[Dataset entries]
• • • • •

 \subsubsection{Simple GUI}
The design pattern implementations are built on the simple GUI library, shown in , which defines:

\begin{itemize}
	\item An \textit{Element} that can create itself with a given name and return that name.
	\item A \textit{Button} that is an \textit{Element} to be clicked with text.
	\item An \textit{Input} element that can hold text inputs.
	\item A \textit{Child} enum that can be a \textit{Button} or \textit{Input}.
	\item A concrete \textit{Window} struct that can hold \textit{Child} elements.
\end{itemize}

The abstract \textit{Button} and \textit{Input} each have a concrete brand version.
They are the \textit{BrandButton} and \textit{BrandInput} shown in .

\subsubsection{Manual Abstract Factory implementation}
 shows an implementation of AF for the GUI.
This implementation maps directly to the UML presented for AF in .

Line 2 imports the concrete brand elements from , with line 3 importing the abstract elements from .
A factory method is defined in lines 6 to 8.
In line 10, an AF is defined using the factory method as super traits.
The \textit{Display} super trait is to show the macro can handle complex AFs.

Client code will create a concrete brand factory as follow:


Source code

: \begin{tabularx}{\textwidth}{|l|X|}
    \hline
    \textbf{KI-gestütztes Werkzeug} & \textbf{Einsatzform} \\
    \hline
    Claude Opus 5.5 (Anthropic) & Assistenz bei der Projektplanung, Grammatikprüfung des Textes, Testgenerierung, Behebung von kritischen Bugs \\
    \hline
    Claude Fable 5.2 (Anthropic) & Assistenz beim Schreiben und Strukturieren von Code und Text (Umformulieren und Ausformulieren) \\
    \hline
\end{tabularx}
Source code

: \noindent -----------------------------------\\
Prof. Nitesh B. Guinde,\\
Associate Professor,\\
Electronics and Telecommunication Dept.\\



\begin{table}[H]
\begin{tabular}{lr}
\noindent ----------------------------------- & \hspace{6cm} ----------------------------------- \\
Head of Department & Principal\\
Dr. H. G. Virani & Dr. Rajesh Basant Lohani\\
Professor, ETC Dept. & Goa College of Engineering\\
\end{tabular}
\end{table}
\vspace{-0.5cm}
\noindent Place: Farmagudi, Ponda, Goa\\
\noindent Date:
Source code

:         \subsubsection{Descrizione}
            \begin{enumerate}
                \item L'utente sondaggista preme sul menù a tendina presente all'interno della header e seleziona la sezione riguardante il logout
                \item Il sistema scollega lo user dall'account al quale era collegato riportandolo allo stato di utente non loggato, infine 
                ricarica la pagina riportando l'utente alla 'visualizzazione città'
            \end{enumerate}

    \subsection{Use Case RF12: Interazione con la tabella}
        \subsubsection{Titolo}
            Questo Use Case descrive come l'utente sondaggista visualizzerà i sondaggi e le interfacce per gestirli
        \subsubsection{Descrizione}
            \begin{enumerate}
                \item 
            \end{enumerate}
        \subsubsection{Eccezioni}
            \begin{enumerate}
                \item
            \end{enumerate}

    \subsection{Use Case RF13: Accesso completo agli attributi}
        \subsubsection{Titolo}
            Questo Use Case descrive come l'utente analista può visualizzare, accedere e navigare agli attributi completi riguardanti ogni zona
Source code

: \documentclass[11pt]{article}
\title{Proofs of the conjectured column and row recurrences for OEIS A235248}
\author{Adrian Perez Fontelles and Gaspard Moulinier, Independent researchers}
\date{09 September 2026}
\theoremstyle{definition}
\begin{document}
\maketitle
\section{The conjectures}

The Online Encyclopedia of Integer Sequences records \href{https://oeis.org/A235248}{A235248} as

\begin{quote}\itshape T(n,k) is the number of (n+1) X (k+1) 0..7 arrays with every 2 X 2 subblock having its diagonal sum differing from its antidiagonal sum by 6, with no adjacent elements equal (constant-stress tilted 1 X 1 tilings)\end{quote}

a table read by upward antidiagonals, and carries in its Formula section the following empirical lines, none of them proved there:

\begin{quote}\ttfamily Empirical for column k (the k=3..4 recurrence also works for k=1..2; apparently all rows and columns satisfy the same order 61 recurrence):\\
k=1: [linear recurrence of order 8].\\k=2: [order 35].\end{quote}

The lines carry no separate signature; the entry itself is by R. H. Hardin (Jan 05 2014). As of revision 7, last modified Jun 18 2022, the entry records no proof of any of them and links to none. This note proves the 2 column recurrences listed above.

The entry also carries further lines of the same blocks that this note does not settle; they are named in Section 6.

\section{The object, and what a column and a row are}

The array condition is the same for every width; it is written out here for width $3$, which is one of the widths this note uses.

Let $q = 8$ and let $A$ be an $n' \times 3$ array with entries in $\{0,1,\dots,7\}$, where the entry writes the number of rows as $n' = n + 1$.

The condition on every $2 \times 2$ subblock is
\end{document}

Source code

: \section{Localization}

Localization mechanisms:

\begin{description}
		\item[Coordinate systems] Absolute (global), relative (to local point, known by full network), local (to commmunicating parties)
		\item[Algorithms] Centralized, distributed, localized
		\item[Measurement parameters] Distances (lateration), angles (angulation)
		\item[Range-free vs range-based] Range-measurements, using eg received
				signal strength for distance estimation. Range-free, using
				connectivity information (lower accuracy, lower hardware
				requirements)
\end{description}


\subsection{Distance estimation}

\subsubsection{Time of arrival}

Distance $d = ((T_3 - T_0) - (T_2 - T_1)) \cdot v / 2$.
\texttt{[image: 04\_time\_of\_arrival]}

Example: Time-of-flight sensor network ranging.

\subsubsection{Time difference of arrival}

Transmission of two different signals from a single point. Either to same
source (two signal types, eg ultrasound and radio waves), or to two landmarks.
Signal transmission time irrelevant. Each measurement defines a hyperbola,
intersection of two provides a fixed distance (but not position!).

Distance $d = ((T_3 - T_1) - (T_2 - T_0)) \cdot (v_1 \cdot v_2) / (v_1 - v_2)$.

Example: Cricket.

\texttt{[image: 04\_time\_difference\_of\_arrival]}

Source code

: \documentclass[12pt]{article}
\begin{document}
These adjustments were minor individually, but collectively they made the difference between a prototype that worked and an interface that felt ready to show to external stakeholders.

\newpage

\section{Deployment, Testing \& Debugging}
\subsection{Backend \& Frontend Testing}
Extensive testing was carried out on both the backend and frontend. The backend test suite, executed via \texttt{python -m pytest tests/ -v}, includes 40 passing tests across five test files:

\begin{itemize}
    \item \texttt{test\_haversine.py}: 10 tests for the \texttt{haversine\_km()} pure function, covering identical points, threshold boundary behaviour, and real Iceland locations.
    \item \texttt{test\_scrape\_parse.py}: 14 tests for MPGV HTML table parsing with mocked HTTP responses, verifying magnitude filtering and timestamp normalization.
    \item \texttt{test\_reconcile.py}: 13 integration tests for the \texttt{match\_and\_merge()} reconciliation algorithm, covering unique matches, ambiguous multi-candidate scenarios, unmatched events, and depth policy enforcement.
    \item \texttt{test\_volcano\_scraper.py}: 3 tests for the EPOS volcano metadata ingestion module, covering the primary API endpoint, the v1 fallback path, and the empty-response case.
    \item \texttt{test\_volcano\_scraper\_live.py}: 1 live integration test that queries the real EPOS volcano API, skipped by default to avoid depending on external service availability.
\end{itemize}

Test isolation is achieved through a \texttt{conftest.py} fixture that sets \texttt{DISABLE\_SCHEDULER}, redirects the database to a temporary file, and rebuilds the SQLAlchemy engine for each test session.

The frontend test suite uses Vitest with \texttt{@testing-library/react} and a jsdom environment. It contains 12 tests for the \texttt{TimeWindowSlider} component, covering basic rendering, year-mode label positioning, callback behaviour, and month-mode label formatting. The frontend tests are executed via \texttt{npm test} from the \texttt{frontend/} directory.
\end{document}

• • • • •

Output the records above, each one exactly, with none left out.

 \subsubsection{Simple GUI}
The design pattern implementations are built on the simple GUI library, shown in , which defines:

\begin{itemize}
	\item An \textit{Element} that can create itself with a given name and return that name.
	\item A \textit{Button} that is an \textit{Element} to be clicked with text.
	\item An \textit{Input} element that can hold text inputs.
	\item A \textit{Child} enum that can be a \textit{Button} or \textit{Input}.
	\item A concrete \textit{Window} struct that can hold \textit{Child} elements.
\end{itemize}

The abstract \textit{Button} and \textit{Input} each have a concrete brand version.
They are the \textit{BrandButton} and \textit{BrandInput} shown in .

\subsubsection{Manual Abstract Factory implementation}
 shows an implementation of AF for the GUI.
This implementation maps directly to the UML presented for AF in .

Line 2 imports the concrete brand elements from , with line 3 importing the abstract elements from .
A factory method is defined in lines 6 to 8.
In line 10, an AF is defined using the factory method as super traits.
The \textit{Display} super trait is to show the macro can handle complex AFs.

Client code will create a concrete brand factory as follow:


Source code

: \begin{tabularx}{\textwidth}{|l|X|}
    \hline
    \textbf{KI-gestütztes Werkzeug} & \textbf{Einsatzform} \\
    \hline
    Claude Opus 5.5 (Anthropic) & Assistenz bei der Projektplanung, Grammatikprüfung des Textes, Testgenerierung, Behebung von kritischen Bugs \\
    \hline
    Claude Fable 5.2 (Anthropic) & Assistenz beim Schreiben und Strukturieren von Code und Text (Umformulieren und Ausformulieren) \\
    \hline
\end{tabularx}
Source code

: \noindent -----------------------------------\\
Prof. Nitesh B. Guinde,\\
Associate Professor,\\
Electronics and Telecommunication Dept.\\



\begin{table}[H]
\begin{tabular}{lr}
\noindent ----------------------------------- & \hspace{6cm} ----------------------------------- \\
Head of Department & Principal\\
Dr. H. G. Virani & Dr. Rajesh Basant Lohani\\
Professor, ETC Dept. & Goa College of Engineering\\
\end{tabular}
\end{table}
\vspace{-0.5cm}
\noindent Place: Farmagudi, Ponda, Goa\\
\noindent Date:
Source code

:         \subsubsection{Descrizione}
            \begin{enumerate}
                \item L'utente sondaggista preme sul menù a tendina presente all'interno della header e seleziona la sezione riguardante il logout
                \item Il sistema scollega lo user dall'account al quale era collegato riportandolo allo stato di utente non loggato, infine 
                ricarica la pagina riportando l'utente alla 'visualizzazione città'
            \end{enumerate}

    \subsection{Use Case RF12: Interazione con la tabella}
        \subsubsection{Titolo}
            Questo Use Case descrive come l'utente sondaggista visualizzerà i sondaggi e le interfacce per gestirli
        \subsubsection{Descrizione}
            \begin{enumerate}
                \item 
            \end{enumerate}
        \subsubsection{Eccezioni}
            \begin{enumerate}
                \item
            \end{enumerate}

    \subsection{Use Case RF13: Accesso completo agli attributi}
        \subsubsection{Titolo}
            Questo Use Case descrive come l'utente analista può visualizzare, accedere e navigare agli attributi completi riguardanti ogni zona
Source code

: \documentclass[11pt]{article}
\title{Proofs of the conjectured column and row recurrences for OEIS A235248}
\author{Adrian Perez Fontelles and Gaspard Moulinier, Independent researchers}
\date{09 September 2026}
\theoremstyle{definition}
\begin{document}
\maketitle
\section{The conjectures}

The Online Encyclopedia of Integer Sequences records \href{https://oeis.org/A235248}{A235248} as

\begin{quote}\itshape T(n,k) is the number of (n+1) X (k+1) 0..7 arrays with every 2 X 2 subblock having its diagonal sum differing from its antidiagonal sum by 6, with no adjacent elements equal (constant-stress tilted 1 X 1 tilings)\end{quote}

a table read by upward antidiagonals, and carries in its Formula section the following empirical lines, none of them proved there:

\begin{quote}\ttfamily Empirical for column k (the k=3..4 recurrence also works for k=1..2; apparently all rows and columns satisfy the same order 61 recurrence):\\
k=1: [linear recurrence of order 8].\\k=2: [order 35].\end{quote}

The lines carry no separate signature; the entry itself is by R. H. Hardin (Jan 05 2014). As of revision 7, last modified Jun 18 2022, the entry records no proof of any of them and links to none. This note proves the 2 column recurrences listed above.

The entry also carries further lines of the same blocks that this note does not settle; they are named in Section 6.

\section{The object, and what a column and a row are}

The array condition is the same for every width; it is written out here for width $3$, which is one of the widths this note uses.

Let $q = 8$ and let $A$ be an $n' \times 3$ array with entries in $\{0,1,\dots,7\}$, where the entry writes the number of rows as $n' = n + 1$.

The condition on every $2 \times 2$ subblock is
\end{document}

Source code

: \section{Localization}

Localization mechanisms:

\begin{description}
		\item[Coordinate systems] Absolute (global), relative (to local point, known by full network), local (to commmunicating parties)
		\item[Algorithms] Centralized, distributed, localized
		\item[Measurement parameters] Distances (lateration), angles (angulation)
		\item[Range-free vs range-based] Range-measurements, using eg received
				signal strength for distance estimation. Range-free, using
				connectivity information (lower accuracy, lower hardware
				requirements)
\end{description}


\subsection{Distance estimation}

\subsubsection{Time of arrival}

Distance $d = ((T_3 - T_0) - (T_2 - T_1)) \cdot v / 2$.
\texttt{[image: 04\_time\_of\_arrival]}

Example: Time-of-flight sensor network ranging.

\subsubsection{Time difference of arrival}

Transmission of two different signals from a single point. Either to same
source (two signal types, eg ultrasound and radio waves), or to two landmarks.
Signal transmission time irrelevant. Each measurement defines a hyperbola,
intersection of two provides a fixed distance (but not position!).

Distance $d = ((T_3 - T_1) - (T_2 - T_0)) \cdot (v_1 \cdot v_2) / (v_1 - v_2)$.

Example: Cricket.

\texttt{[image: 04\_time\_difference\_of\_arrival]}

Source code

: \documentclass[12pt]{article}
\begin{document}
These adjustments were minor individually, but collectively they made the difference between a prototype that worked and an interface that felt ready to show to external stakeholders.

\newpage

\section{Deployment, Testing \& Debugging}
\subsection{Backend \& Frontend Testing}
Extensive testing was carried out on both the backend and frontend. The backend test suite, executed via \texttt{python -m pytest tests/ -v}, includes 40 passing tests across five test files:

\begin{itemize}
    \item \texttt{test\_haversine.py}: 10 tests for the \texttt{haversine\_km()} pure function, covering identical points, threshold boundary behaviour, and real Iceland locations.
    \item \texttt{test\_scrape\_parse.py}: 14 tests for MPGV HTML table parsing with mocked HTTP responses, verifying magnitude filtering and timestamp normalization.
    \item \texttt{test\_reconcile.py}: 13 integration tests for the \texttt{match\_and\_merge()} reconciliation algorithm, covering unique matches, ambiguous multi-candidate scenarios, unmatched events, and depth policy enforcement.
    \item \texttt{test\_volcano\_scraper.py}: 3 tests for the EPOS volcano metadata ingestion module, covering the primary API endpoint, the v1 fallback path, and the empty-response case.
    \item \texttt{test\_volcano\_scraper\_live.py}: 1 live integration test that queries the real EPOS volcano API, skipped by default to avoid depending on external service availability.
\end{itemize}

Test isolation is achieved through a \texttt{conftest.py} fixture that sets \texttt{DISABLE\_SCHEDULER}, redirects the database to a temporary file, and rebuilds the SQLAlchemy engine for each test session.

The frontend test suite uses Vitest with \texttt{@testing-library/react} and a jsdom environment. It contains 12 tests for the \texttt{TimeWindowSlider} component, covering basic rendering, year-mode label positioning, callback behaviour, and month-mode label formatting. The frontend tests are executed via \texttt{npm test} from the \texttt{frontend/} directory.
\end{document}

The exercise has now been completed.